Exercise: Go through the records and extract every line with the word "rook".

[Records drawn from a dataset]

* * * * * * * * *

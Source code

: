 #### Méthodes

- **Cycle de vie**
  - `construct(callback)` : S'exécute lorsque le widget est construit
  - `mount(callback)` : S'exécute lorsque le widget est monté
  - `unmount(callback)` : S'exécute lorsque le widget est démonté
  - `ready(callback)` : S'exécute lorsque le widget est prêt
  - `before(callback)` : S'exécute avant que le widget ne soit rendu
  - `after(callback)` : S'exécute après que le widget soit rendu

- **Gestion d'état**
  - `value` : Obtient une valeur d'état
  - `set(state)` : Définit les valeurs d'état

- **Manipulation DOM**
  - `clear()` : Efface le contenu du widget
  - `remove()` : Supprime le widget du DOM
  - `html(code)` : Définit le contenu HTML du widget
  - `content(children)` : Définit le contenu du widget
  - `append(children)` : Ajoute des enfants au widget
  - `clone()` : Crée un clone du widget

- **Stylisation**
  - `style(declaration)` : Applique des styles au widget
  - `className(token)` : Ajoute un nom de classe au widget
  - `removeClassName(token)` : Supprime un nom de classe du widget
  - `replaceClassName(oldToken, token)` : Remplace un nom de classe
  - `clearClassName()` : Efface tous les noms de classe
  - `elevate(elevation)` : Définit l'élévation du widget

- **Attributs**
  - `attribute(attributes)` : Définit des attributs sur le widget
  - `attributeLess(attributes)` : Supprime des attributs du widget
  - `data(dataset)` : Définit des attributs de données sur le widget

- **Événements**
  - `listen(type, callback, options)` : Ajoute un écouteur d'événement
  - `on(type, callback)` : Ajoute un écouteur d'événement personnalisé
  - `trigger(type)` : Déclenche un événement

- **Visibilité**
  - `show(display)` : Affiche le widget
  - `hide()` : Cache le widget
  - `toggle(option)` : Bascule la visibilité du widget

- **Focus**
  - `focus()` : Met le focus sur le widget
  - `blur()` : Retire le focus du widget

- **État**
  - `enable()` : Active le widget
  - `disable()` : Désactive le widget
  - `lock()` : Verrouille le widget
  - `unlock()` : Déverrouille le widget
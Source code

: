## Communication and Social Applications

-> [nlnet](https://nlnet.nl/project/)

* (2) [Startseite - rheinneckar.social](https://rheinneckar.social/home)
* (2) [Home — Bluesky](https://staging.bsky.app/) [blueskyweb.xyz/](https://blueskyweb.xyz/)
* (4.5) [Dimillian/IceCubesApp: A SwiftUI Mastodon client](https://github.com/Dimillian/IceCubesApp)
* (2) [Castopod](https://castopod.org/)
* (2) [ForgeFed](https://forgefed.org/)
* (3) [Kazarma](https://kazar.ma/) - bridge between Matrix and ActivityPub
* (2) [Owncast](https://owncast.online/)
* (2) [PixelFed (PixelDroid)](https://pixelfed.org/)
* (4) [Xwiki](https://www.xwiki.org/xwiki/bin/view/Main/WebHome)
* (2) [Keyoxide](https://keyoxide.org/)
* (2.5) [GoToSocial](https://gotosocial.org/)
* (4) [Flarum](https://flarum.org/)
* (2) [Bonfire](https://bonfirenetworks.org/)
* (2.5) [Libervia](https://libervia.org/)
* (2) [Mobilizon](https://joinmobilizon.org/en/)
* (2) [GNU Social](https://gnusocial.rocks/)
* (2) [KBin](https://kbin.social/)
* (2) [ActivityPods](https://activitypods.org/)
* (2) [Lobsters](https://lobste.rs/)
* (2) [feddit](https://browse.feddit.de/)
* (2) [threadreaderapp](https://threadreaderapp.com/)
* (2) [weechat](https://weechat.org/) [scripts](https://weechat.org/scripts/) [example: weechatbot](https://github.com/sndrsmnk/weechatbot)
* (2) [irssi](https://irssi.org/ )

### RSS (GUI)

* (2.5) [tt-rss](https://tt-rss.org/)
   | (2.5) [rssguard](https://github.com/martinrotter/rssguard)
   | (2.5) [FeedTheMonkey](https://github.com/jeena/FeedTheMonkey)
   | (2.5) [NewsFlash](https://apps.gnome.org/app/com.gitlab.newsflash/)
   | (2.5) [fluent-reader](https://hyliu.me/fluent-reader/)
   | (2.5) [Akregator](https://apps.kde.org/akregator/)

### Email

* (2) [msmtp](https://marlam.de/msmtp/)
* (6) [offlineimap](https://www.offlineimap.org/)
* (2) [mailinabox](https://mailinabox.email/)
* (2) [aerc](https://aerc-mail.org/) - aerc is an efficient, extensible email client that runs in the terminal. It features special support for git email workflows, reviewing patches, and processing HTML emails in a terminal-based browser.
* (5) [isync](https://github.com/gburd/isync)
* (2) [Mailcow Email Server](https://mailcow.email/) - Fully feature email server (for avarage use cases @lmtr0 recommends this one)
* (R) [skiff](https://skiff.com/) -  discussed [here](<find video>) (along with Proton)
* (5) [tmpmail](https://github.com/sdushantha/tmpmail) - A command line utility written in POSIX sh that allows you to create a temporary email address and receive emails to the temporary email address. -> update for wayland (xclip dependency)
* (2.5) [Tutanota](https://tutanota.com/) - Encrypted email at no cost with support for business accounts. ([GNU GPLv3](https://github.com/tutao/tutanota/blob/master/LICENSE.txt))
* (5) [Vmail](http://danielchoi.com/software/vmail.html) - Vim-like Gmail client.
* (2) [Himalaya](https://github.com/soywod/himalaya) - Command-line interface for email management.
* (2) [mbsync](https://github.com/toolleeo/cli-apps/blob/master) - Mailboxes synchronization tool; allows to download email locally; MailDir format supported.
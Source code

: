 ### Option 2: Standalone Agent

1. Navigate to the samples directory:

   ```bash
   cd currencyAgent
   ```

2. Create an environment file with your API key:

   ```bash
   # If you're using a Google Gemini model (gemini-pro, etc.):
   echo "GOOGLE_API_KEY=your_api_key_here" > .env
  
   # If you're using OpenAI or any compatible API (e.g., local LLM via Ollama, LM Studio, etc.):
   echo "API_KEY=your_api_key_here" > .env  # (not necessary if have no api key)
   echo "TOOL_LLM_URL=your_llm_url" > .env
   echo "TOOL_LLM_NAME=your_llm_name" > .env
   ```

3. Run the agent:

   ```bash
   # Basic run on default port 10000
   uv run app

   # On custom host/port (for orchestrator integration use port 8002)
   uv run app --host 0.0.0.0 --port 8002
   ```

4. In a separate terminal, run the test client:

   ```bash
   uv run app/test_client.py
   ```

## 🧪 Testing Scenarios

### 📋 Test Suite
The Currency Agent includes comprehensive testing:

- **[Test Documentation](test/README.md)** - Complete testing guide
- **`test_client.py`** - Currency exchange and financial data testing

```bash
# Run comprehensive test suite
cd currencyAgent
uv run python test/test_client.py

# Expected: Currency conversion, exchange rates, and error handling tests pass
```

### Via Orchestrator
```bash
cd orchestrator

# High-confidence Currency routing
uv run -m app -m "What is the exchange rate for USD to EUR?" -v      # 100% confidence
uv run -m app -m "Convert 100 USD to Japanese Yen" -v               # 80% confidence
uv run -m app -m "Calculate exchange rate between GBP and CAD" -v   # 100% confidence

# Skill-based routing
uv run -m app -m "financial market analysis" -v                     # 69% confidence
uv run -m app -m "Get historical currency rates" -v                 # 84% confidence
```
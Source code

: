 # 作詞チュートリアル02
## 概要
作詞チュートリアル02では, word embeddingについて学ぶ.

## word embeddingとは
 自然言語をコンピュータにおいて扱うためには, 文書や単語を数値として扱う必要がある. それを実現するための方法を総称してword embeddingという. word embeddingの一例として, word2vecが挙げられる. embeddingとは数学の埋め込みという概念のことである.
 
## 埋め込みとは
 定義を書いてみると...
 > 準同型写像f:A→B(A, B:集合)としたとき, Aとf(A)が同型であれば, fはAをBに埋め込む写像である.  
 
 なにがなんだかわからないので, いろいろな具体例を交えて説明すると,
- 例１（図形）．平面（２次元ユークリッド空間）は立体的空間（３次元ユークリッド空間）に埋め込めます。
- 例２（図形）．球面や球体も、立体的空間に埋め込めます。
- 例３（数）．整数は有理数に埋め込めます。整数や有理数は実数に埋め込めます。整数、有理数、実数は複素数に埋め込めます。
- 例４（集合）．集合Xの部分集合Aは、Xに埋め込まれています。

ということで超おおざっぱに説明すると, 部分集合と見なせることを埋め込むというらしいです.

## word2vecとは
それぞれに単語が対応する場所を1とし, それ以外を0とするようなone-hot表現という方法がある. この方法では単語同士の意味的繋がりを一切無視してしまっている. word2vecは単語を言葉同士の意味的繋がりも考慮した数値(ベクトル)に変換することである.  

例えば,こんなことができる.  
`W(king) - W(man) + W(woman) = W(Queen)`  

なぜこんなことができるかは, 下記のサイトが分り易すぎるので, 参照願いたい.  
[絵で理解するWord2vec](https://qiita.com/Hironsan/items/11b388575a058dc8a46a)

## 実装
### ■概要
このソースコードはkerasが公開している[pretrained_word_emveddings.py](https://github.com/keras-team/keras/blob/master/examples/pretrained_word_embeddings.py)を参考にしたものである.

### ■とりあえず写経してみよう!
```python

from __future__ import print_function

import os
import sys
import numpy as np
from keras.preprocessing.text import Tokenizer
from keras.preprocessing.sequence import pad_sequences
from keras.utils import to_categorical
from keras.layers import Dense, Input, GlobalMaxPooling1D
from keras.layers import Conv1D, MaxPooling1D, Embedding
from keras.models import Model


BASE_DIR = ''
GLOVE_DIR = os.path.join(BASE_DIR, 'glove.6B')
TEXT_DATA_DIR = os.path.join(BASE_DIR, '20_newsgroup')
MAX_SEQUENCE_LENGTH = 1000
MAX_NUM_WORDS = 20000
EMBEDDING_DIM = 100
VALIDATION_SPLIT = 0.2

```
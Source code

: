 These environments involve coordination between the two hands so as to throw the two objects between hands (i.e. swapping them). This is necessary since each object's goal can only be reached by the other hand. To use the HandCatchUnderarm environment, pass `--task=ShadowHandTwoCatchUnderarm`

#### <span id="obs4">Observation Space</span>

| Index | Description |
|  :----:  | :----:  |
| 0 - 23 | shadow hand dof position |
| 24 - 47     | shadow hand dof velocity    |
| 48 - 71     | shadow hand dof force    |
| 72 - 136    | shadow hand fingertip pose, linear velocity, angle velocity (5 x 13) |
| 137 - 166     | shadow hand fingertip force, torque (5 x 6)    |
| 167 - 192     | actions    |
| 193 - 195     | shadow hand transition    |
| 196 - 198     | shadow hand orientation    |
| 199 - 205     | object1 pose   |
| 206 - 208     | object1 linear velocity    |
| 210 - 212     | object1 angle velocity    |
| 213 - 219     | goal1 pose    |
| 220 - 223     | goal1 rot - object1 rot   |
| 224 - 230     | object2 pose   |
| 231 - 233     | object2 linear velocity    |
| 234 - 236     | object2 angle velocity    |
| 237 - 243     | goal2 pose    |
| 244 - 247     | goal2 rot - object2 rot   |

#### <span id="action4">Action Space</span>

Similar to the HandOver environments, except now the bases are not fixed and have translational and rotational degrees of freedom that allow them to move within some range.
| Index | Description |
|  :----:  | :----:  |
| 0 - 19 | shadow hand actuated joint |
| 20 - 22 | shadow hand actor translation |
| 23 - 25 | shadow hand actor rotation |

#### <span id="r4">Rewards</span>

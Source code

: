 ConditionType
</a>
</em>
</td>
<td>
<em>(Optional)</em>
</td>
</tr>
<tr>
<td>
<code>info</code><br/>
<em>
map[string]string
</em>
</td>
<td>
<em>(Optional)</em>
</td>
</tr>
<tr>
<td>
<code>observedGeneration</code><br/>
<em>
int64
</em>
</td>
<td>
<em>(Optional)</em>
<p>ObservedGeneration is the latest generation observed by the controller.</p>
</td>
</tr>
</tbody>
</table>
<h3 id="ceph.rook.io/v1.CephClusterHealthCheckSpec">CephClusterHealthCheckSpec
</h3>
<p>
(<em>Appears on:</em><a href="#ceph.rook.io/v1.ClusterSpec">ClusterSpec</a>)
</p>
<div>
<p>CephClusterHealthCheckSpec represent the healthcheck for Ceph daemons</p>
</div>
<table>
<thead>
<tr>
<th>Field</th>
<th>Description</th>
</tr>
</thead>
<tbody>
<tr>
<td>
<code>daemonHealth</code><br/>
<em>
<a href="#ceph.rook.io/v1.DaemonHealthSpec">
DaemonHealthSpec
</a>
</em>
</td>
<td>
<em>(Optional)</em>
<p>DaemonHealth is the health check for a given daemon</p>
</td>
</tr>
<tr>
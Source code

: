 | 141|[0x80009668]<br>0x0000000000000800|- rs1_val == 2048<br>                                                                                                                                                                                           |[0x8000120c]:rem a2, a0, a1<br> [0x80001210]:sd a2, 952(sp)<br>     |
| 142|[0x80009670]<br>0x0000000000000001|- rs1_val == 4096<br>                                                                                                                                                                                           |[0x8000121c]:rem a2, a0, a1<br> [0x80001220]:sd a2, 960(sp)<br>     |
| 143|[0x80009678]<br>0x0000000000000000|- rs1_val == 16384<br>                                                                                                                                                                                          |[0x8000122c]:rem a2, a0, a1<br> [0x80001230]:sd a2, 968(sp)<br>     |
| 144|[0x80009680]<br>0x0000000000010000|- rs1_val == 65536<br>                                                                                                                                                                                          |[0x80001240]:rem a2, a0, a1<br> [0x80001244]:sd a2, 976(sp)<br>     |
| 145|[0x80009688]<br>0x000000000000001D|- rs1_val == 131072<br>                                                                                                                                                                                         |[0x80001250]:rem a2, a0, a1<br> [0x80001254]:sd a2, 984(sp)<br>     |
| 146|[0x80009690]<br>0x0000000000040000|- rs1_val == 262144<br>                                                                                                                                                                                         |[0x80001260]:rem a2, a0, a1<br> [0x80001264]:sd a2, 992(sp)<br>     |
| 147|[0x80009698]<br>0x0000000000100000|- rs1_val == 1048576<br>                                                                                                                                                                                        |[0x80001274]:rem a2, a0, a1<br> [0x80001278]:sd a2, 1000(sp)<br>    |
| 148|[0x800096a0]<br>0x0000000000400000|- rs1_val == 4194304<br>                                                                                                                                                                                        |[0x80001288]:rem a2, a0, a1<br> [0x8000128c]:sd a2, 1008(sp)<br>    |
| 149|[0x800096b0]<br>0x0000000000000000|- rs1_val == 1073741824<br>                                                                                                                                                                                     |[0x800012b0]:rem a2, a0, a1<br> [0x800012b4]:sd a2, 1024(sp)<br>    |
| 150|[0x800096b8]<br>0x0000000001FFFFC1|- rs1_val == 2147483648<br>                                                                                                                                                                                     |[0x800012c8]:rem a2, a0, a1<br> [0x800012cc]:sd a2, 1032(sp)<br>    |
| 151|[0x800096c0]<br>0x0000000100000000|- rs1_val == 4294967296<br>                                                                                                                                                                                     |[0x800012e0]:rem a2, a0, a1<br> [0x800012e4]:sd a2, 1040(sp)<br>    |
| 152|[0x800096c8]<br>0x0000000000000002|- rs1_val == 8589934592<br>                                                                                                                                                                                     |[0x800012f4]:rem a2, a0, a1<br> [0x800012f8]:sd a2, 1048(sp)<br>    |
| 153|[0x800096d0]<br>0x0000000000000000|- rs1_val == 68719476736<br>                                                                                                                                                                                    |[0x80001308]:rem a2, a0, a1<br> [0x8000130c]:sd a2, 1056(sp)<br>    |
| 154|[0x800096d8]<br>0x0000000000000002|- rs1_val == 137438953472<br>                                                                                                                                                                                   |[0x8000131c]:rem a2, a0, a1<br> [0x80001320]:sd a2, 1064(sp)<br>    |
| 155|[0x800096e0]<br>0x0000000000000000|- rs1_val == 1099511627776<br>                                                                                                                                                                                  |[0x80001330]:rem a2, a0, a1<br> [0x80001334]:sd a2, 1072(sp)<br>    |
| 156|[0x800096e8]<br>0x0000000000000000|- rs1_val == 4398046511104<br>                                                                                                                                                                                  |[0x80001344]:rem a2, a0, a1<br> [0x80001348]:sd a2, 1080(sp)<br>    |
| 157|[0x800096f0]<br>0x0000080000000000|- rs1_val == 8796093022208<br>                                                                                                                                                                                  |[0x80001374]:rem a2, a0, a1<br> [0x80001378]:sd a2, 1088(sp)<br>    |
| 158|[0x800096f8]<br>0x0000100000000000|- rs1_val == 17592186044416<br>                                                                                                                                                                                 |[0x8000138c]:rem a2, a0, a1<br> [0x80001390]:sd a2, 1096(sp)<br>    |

* * * * * * * * *

Answer box:
<h3 id="ceph.rook.io/v1.CephClusterHealthCheckSpec">CephClusterHealthCheckSpec
(<em>Appears on:</em><a href="#ceph.rook.io/v1.ClusterSpec">ClusterSpec</a>)
<a href="#ceph.rook.io/v1.DaemonHealthSpec">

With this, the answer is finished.